Da diverse settimane si sta delineando una tendenza fondamentale a Stellantis. Dopo anni di predominio dei propulsori francesi, il gruppo sembra aver intrapreso una nuova strada: voltare pagina rispetto al famoso 1.2L PureTech a favore dei motori italiani GSE Turbo sviluppati da Fiat. Ma al di là del “cosa”, una domanda continua ad affacciarsi: quando questo passaggio diventerà realtà sulle auto vendute in Europa?

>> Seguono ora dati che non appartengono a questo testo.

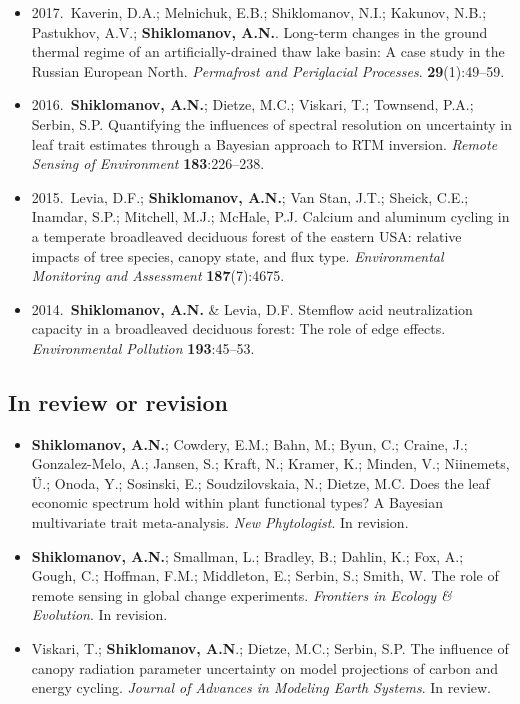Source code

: \begin{itemize}
  \item 2017.~Kaverin, D.A.; Melnichuk, E.B.; Shiklomanov, N.I.; Kakunov, N.B.; Pastukhov, A.V.; \textbf{Shiklomanov, A.N.}.
    Long-term changes in the ground thermal regime of an artificially-drained thaw lake basin: A case study in the Russian European North.
    \textit{Permafrost and Periglacial Processes}. \textbf{29}(1):49--59.

  \item 2016.~\textbf{Shiklomanov, A.N.}; Dietze, M.C.; Viskari, T.; Townsend, P.A.; Serbin, S.P. 
    Quantifying the influences of spectral resolution on uncertainty in leaf trait estimates through a Bayesian approach to RTM inversion. 
    \textit{Remote Sensing of Environment} \textbf{183}:226--238. 

  \item 2015.~Levia, D.F.; \textbf{Shiklomanov, A.N.}; Van Stan, J.T.; Sheick, C.E.; Inamdar, S.P.; Mitchell, M.J.; McHale, P.J. 
    Calcium and aluminum cycling in a temperate broadleaved deciduous forest of the eastern USA\@: relative impacts of tree species, canopy state, and flux type. 
    \textit{Environmental Monitoring and Assessment} \textbf{187}(7):4675. 

  \item 2014.~\textbf{Shiklomanov, A.N.} \& Levia, D.F. 
    Stemflow acid neutralization capacity in a broadleaved deciduous forest: The role of edge effects. 
    \textit{Environmental Pollution} \textbf{193}:45--53. 
\end{itemize}

\subsection*{In review or revision}

\begin{itemize}
  \item \textbf{Shiklomanov, A.N.}; Cowdery, E.M.; Bahn, M.; Byun, C.; Craine, J.; Gonzalez-Melo, A.; Jansen, S.; Kraft, N.; Kramer, K.; Minden, V.; Niinemets, Ü.; Onoda, Y.; Sosinski, E.; Soudzilovskaia, N.; Dietze, M.C. 
    Does the leaf economic spectrum hold within plant functional types? A Bayesian multivariate trait meta-analysis.
    \textit{New Phytologist}. In revision.

  \item \textbf{Shiklomanov, A.N.}; Smallman, L.; Bradley, B.; Dahlin, K.; Fox, A.; Gough, C.; Hoffman, F.M.; Middleton, E.; Serbin, S.; Smith, W. The role of remote sensing in global change experiments. \textit{Frontiers in Ecology \& Evolution}. In revision.

  \item Viskari, T.; \textbf{Shiklomanov, A.N}.; Dietze, M.C.; Serbin, S.P. The influence of canopy radiation parameter uncertainty on model projections of carbon and energy cycling.
    \textit{Journal of Advances in Modeling Earth Systems}. In review.
\end{itemize}

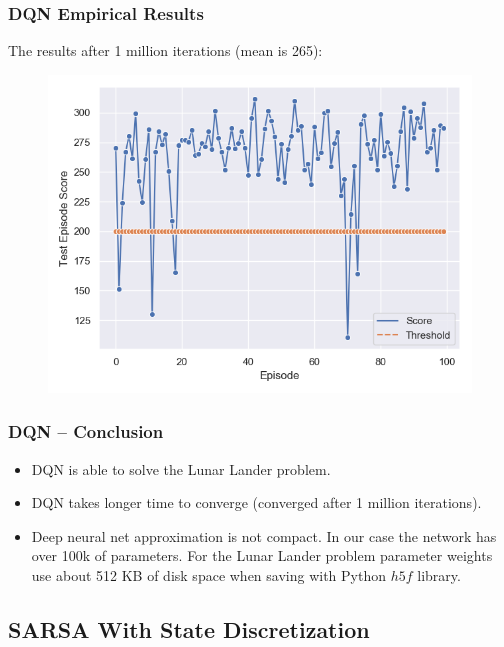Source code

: \documentclass{beamer}
\begin{document}
\begin{frame}
\frametitle{DQN Empirical Results}
The results after 1 million iterations (mean is 265): 

\begin{figure}
	\includegraphics[scale=0.35]{nn_res}
\end{figure}

\end{frame}


\begin{frame}
\frametitle{DQN -- Conclusion}


\begin{itemize}
\item DQN is able to solve the Lunar Lander problem.

\item DQN takes longer time to converge (converged after 
1 million iterations).

\item Deep neural net approximation is not compact. 
In our case the network has over 100k of parameters. 
For the Lunar Lander problem parameter weights use 
about 512 KB of disk space when saving 
with Python $h5f$ library.

\end{itemize}
\end{frame}




\subsection{SARSA With State Discretization}
\end{document}
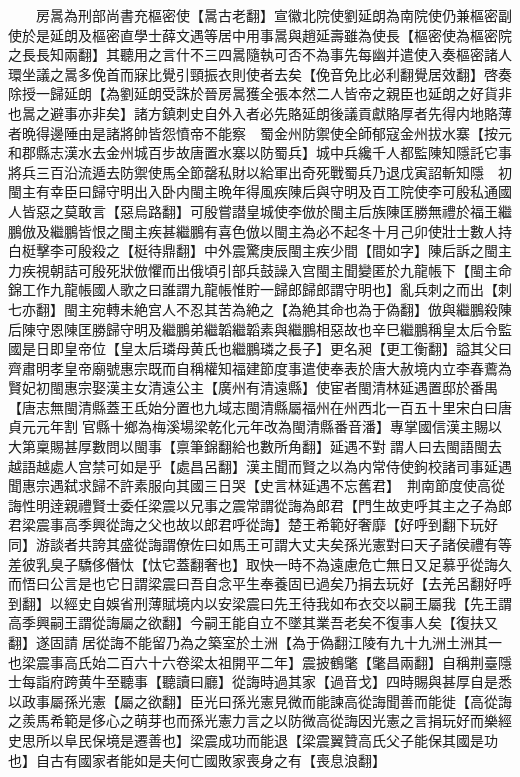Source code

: 　　房暠為刑部尚書充樞密使【暠古老翻】宣徽北院使劉延朗為南院使仍兼樞密副使於是延朗及樞密直學士薛文遇等居中用事暠與趙延壽雖為使長【樞密使為樞密院之長長知兩翻】其聽用之言什不三四暠隨執可否不為事先每幽并遣使入奏樞密諸人環坐議之暠多俛首而寐比覺引頸振衣則使者去矣【俛音免比必利翻覺居效翻】啓奏除授一歸延朗【為劉延朗受誅於晉房暠獲全張本然二人皆帝之親臣也延朗之好貨非也暠之避事亦非矣】諸方鎮刺史自外入者必先賂延朗後議貢獻賂厚者先得内地賂薄者晩得邊陲由是諸將帥皆怨憤帝不能察　蜀金州防禦使全師郁寇金州拔水寨【按元和郡縣志漢水去金州城百步故唐置水寨以防蜀兵】城中兵纔千人都監陳知隱託它事將兵三百沿流遁去防禦使馬全節罄私財以給軍出奇死戰蜀兵乃退戊寅詔斬知隱　初閩主有幸臣曰歸守明出入卧内閩主晩年得風疾陳后與守明及百工院使李可殷私通國人皆惡之莫敢言【惡烏路翻】可殷嘗譛皇城使李倣於閩主后族陳匡勝無禮於福王繼鵬倣及繼鵬皆恨之閩主疾甚繼鵬有喜色倣以閩主為必不起冬十月己卯使壯士數人持白梃擊李可殷殺之【梃待鼎翻】中外震驚庚辰閩主疾少間【間如字】陳后訴之閩主力疾視朝詰可殷死狀倣懼而出俄頃引部兵鼓譟入宫閩主聞變匿於九龍帳下【閩主命錦工作九龍帳國人歌之曰誰謂九龍帳惟貯一歸郎歸郎謂守明也】亂兵刺之而出【刺七亦翻】閩主宛轉未絶宫人不忍其苦為絶之【為絶其命也為于偽翻】倣與繼鵬殺陳后陳守恩陳匡勝歸守明及繼鵬弟繼韜繼韜素與繼鵬相惡故也辛巳繼鵬稱皇太后令監國是日即皇帝位【皇太后璘母黄氏也繼鵬璘之長子】更名昶【更工衡翻】謚其父曰齊肅明孝皇帝廟號惠宗既而自稱權知福建節度事遣使奉表於唐大赦境内立李春鷰為賢妃初閩惠宗娶漢主女清遠公主【廣州有清遠縣】使宦者閩清林延遇置邸於番禺【唐志無閩清縣蓋王氐始分置也九域志閩清縣屬福州在州西北一百五十里宋白曰唐貞元元年割官縣十鄉為梅溪場梁乾化元年改為閩清縣番音潘】專掌國信漢主賜以大第稟賜甚厚數問以閩事【禀筆錦翻給也數所角翻】延遇不對謂人曰去閩語閩去越語越處人宫禁可如是乎【處昌呂翻】漢主聞而賢之以為内常侍使鉤校諸司事延遇聞惠宗遇弑求歸不許素服向其國三日哭【史言林延遇不忘舊君】　荆南節度使高從誨性明逹親禮賢士委任梁震以兄事之震常謂從誨為郎君【門生故吏呼其主之子為郎君梁震事高季興從誨之父也故以郎君呼從誨】楚王希範好奢靡【好呼到翻下玩好同】游談者共誇其盛從誨謂僚佐曰如馬王可謂大丈夫矣孫光憲對曰天子諸侯禮有等差彼乳臭子驕侈僭忲【忲它蓋翻奢也】取快一時不為遠慮危亡無日又足慕乎從誨久而悟曰公言是也它日謂梁震曰吾自念平生奉養固已過矣乃捐去玩好【去羌呂翻好呼到翻】以經史自娛省刑薄賦境内以安梁震曰先王待我如布衣交以嗣王屬我【先王謂高季興嗣王謂從誨屬之欲翻】今嗣王能自立不墜其業吾老矣不復事人矣【復扶又翻】遂固請居從誨不能留乃為之築室於土洲【為于偽翻江陵有九十九洲土洲其一也梁震事高氏始二百六十六卷梁太祖開平二年】震披鶴氅【氅昌兩翻】自稱荆臺隱士每詣府跨黄牛至聽事【聽讀曰廳】從誨時過其家【過音戈】四時賜與甚厚自是悉以政事屬孫光憲【屬之欲翻】臣光曰孫光憲見微而能諫高從誨聞善而能徙【高從誨之羨馬希範是侈心之萌芽也而孫光憲力言之以防微高從誨因光憲之言捐玩好而樂經史思所以阜民保境是遷善也】梁震成功而能退【梁震翼贊高氏父子能保其國是功也】自古有國家者能如是夫何亡國敗家喪身之有【喪息浪翻】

Euro 7, il vero punto di svolta
La risposta non sta solo nelle decisioni industriali interne, ma anche nel calendario normativo europeo. La futura norma Euro 7 avrà un ruolo decisivo in questa transizione.
Il 29 novembre 2026 segnerà la prima tappa fondamentale: tutte le nuove auto omologate a partire da questa data dovranno essere conformi alla norma Euro 7. Un anno dopo, il 29 novembre 2027, questo obbligo sarà esteso a tutti i nuovi veicoli venduti in Europa, anche a quelli già omologati. Da quel momento in poi, i modelli Euro 6 non saranno più ammessi sul mercato. In altre parole, il motore PureTech non sarà sostituito immediatamente, ma diventerà gradualmente inevitabile con l'arrivo sul mercato di nuove generazioni di veicoli.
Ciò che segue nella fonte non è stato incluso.